The FBI director told the committee that Crooks was spotted by Secret Service agents or local police three times on the day of the rally. The first time was an hour prior to the shooting when Crooks, wearing a backpack, was seen peering into the lens of a range finder toward the rooftops behind the rally stage. The second time, 20 minutes before the shooting, according to NewsMax, was when he was spotted by local police snipers on the roof of the building, although, according to Wray, he was not seen at that time holding a weapon. Wray said one of the officers began radioing to others. However, according to NewsMax, the House Homeland Security Committee says it has found that the Secret Service and local police were not able to talk to one another on their radios.

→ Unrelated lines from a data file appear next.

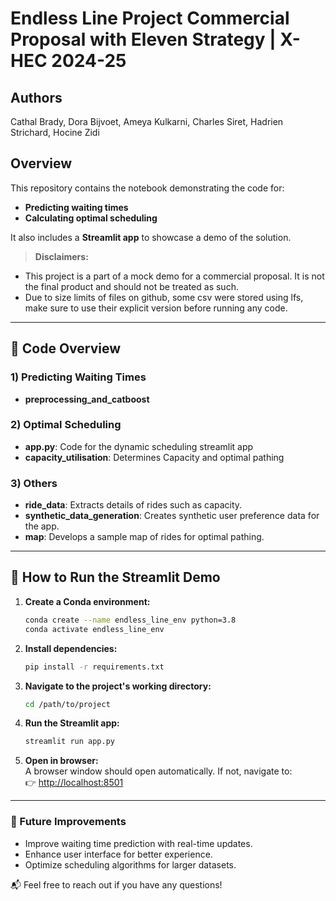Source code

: # Endless Line Project Commercial Proposal with Eleven Strategy | X-HEC 2024-25

## Authors
Cathal Brady, Dora Bijvoet, Ameya Kulkarni, Charles Siret, Hadrien Strichard, Hocine Zidi

##

## Overview
This repository contains the notebook demonstrating the code for:
- **Predicting waiting times**
- **Calculating optimal scheduling**

It also includes a **Streamlit app** to showcase a demo of the solution.

> **Disclaimers:**
- This project is a part of a mock demo for a commercial proposal. It is not the final product and should not be treated as such.
- Due to size limits of files on github, some csv were stored using lfs, make sure to use their explicit version before running any code.

---

## 📂 Code Overview

### 1) Predicting Waiting Times  
- **preprocessing_and_catboost**

### 2) Optimal Scheduling  
- **app.py**: Code for the dynamic scheduling streamlit app
- **capacity_utilisation**: Determines Capacity and optimal pathing

### 3) Others  
- **ride_data**: Extracts details of rides such as capacity.  
- **synthetic_data_generation**: Creates synthetic user preference data for the app.  
- **map**: Develops a sample map of rides for optimal pathing.

---

## 🚀 How to Run the Streamlit Demo

1. **Create a Conda environment:**  
   ```bash
   conda create --name endless_line_env python=3.8
   conda activate endless_line_env
   ```

2. **Install dependencies:**  
   ```bash
   pip install -r requirements.txt
   ```

3. **Navigate to the project's working directory:**  
   ```bash
   cd /path/to/project
   ```

4. **Run the Streamlit app:**  
   ```bash
   streamlit run app.py
   ```

5. **Open in browser:**  
   A browser window should open automatically. If not, navigate to:  
   👉 [http://localhost:8501](http://localhost:8501)

---

### 🔧 Future Improvements
- Improve waiting time prediction with real-time updates.
- Enhance user interface for better experience.
- Optimize scheduling algorithms for larger datasets.

📬 Feel free to reach out if you have any questions!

Finally, according to Wray, a local cop was able to get lifted to the roof where he saw Crooks lying in a prone position with his automatic rifle pointed at the rally stage. That, however, was only seconds before the shooting began.

Wray also cast doubt on whether Trump was actually hit by a bullet, or merely grazed by shrapnel, something that outraged Trump supporters on Capitol Hill, including House Speaker Mike Johnson, who denounced Wray for questioning the official Trump narrative.